Stored data entries »
=-=-=-=-=
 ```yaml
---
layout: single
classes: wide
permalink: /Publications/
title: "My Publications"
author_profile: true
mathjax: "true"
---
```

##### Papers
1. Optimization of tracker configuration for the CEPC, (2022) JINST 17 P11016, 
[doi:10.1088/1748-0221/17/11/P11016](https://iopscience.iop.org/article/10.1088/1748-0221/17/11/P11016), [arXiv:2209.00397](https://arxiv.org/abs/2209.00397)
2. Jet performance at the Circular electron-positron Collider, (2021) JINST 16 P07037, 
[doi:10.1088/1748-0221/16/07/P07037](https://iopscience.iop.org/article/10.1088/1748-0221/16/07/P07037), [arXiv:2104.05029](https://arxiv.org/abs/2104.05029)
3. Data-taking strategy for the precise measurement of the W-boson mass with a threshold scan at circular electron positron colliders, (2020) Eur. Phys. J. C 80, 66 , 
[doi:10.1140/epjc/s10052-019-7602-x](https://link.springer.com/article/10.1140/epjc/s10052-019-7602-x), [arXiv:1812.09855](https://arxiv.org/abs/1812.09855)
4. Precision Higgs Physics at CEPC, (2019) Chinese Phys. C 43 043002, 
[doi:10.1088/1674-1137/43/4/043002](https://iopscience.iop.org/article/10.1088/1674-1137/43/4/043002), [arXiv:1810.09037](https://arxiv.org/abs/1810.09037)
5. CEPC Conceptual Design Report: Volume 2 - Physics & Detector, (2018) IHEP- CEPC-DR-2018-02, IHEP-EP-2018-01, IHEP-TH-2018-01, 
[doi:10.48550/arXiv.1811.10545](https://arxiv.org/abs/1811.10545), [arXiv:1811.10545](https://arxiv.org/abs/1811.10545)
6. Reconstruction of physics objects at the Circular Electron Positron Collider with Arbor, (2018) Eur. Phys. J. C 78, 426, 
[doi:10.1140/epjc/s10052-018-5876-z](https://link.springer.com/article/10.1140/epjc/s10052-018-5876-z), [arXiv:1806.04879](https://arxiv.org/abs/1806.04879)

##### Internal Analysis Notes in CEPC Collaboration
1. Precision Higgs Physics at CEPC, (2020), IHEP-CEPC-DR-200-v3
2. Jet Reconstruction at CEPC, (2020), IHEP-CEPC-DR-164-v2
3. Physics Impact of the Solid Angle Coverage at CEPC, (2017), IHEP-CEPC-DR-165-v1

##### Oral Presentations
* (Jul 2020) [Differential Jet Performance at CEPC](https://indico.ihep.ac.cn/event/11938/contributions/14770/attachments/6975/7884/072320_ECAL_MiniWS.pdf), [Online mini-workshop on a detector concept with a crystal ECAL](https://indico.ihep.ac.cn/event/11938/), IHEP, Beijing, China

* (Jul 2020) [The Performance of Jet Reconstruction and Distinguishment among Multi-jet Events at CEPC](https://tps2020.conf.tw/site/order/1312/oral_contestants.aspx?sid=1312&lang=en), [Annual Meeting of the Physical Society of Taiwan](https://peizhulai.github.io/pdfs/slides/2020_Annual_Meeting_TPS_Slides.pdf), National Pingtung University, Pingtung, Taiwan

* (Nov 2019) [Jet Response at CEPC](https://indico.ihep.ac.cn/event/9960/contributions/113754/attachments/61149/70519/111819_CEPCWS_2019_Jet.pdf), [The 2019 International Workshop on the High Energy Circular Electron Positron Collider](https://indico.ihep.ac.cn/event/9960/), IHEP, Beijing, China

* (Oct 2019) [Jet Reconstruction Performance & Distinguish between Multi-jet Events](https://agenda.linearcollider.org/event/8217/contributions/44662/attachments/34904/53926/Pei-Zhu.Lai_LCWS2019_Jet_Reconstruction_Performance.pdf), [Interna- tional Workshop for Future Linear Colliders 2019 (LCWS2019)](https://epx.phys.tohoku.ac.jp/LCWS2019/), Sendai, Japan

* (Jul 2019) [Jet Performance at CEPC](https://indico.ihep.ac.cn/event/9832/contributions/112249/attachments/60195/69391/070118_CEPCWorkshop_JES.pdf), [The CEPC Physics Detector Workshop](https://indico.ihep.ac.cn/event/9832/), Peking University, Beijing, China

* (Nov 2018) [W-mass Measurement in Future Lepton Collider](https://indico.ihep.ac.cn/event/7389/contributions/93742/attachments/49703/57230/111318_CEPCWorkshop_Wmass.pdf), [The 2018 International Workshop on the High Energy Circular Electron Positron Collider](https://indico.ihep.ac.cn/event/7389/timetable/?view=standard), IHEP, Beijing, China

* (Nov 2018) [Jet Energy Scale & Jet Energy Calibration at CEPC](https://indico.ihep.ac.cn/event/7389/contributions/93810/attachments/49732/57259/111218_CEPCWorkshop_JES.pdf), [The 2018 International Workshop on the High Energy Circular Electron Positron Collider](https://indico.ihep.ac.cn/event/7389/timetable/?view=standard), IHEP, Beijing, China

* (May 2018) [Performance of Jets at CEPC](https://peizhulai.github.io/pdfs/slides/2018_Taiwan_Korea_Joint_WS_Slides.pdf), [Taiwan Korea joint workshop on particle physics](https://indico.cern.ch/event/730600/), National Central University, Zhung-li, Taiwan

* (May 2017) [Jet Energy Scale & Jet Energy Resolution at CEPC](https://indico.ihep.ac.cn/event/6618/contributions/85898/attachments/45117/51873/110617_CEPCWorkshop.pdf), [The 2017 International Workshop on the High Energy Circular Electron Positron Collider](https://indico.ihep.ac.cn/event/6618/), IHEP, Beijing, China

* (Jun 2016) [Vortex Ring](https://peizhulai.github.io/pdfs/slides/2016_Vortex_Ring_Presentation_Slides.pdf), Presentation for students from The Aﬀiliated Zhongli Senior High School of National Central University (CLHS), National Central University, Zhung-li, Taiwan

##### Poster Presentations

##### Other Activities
=-=-=-=-=
WORK INSTRUCTIONS » Only the lines above that include the word "JINST" belong in the answer; copy each one.

ANSWER »
1. Optimization of tracker configuration for the CEPC, (2022) JINST 17 P11016, 
2. Jet performance at the Circular electron-positron Collider, (2021) JINST 16 P07037, 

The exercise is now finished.